MATERIAL FOR THIS EXERCISE.
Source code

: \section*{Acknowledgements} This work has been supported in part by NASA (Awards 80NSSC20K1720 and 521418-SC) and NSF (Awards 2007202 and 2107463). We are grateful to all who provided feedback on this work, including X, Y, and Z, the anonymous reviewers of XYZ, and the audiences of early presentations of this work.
...
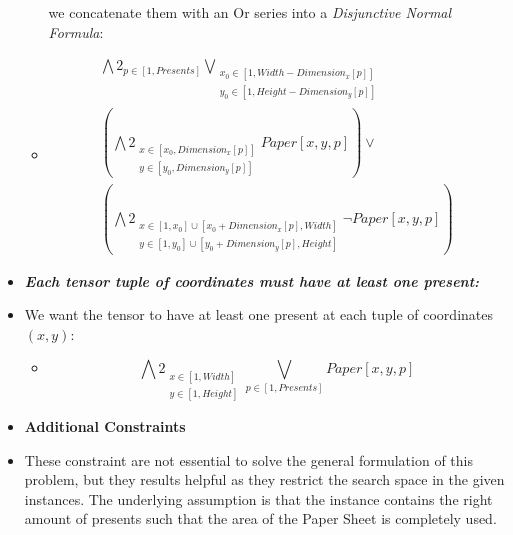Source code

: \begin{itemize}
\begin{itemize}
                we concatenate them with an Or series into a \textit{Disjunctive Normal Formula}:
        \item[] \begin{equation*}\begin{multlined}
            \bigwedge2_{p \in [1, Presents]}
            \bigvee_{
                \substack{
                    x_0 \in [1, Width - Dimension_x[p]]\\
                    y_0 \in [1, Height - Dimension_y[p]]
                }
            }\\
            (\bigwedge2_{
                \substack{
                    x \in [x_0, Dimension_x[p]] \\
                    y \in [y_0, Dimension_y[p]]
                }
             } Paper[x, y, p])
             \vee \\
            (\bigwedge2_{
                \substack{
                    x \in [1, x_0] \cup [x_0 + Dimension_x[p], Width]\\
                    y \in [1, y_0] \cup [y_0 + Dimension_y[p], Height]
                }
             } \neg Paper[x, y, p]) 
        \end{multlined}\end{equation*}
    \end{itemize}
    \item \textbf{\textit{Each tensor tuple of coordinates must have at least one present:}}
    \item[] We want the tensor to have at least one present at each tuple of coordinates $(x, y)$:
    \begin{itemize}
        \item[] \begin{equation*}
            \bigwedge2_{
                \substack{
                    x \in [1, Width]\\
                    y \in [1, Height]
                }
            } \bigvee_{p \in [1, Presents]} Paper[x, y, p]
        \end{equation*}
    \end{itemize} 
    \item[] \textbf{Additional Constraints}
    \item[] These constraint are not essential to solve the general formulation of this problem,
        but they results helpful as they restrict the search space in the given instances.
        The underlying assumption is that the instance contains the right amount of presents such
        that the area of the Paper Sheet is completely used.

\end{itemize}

BRIEF.
Show a copy of each line from the data that includes the word "coordinates".

THE ANSWER.
    \item \textbf{\textit{Each tensor tuple of coordinates must have at least one present:}}
    \item[] We want the tensor to have at least one present at each tuple of coordinates $(x, y)$:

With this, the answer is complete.